L’écorce de l’arbre était à terre, l’écorce d’un pin d’Alep immense, épaisse et longue, à la texture rugueuse d’un marron-tabac. L’ombre de l’arbre répand une douce fraîcheur.
Le chant des cigales résonne.
Dès que j’ai vu cette écorce, je l’ai ramassée, je l’ai tenue dans ma main, j’ai pensé, je vais la garder avec moi, ce sera un souvenir de ce voyage sur l’île Sainte-Marguerite.
Cette écorce est souvenirs, souvenir d’une belle journée, souvenir de promenades le long des chemins sablonneux, souvenir de baignades dans de petites criques, souvenir du chant des cigales invisibles si présentes, et triste souvenir.

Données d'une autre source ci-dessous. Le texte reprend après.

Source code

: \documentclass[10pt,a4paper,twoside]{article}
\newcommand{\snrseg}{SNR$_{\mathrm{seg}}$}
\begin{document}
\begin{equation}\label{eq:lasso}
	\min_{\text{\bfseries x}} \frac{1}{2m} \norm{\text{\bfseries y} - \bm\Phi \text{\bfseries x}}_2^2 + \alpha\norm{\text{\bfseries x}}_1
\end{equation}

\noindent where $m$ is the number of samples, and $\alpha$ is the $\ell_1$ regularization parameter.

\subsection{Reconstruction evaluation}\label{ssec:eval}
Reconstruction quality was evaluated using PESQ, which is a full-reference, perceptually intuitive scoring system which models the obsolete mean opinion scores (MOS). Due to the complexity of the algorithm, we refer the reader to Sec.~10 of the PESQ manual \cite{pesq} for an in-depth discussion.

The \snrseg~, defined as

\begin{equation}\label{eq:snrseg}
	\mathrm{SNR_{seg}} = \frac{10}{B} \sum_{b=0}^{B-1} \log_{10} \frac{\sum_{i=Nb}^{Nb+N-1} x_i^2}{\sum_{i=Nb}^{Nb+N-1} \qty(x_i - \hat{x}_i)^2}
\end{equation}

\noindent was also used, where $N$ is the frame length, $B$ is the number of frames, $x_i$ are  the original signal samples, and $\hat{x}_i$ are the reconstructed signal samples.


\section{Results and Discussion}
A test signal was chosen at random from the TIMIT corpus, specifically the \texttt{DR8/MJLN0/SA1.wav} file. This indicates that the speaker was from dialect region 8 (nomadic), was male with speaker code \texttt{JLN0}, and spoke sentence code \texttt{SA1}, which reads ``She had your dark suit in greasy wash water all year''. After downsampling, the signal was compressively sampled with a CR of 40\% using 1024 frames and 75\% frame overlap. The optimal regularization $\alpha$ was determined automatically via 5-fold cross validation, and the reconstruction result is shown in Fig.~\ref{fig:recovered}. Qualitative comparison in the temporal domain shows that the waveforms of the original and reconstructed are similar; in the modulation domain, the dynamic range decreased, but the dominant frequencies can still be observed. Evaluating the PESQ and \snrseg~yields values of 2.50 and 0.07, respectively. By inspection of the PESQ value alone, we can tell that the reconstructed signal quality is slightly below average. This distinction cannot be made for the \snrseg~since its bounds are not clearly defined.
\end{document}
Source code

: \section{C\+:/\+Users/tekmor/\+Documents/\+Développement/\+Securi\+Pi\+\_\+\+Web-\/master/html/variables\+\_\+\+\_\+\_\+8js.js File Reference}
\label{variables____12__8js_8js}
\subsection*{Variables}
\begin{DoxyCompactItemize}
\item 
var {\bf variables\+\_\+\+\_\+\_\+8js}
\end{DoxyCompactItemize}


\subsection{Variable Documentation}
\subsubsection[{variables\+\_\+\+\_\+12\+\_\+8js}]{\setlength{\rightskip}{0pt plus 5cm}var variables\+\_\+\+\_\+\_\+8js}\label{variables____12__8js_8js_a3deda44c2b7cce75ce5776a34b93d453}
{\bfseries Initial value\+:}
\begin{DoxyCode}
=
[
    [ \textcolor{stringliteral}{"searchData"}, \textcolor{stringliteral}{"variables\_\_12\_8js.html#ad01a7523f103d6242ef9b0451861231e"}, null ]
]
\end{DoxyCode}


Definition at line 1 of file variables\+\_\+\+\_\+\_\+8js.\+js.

Quand j’ai ramassé l’écorce, je ne pensais pas qu’elle me rappellerait ce petit cimetière à peine plus grand qu’un parc pour chiens, sans nom, sans plaque, quelques pierres blanches marquant au sol l’emplacement supposé d’un corps.
Un cimetière sans humanité, me révélant violemment les conditions de vie et le traitement réservés à ceux qui y sont enfouis.
Sur l’île furent détenus des huguenots, le célèbre homme au masque de fer et les « indigènes » ayant résisté à la colonisation de l’Algérie, une partie de la smala de l’Émir Abdelkader.
Je caresse l’écorce. Les cigales chantent rageusement. L’air tiède, le ciel bleu. Je croise le regard miséricordieux des fantômes. L’écorce remplit la paume de ma main.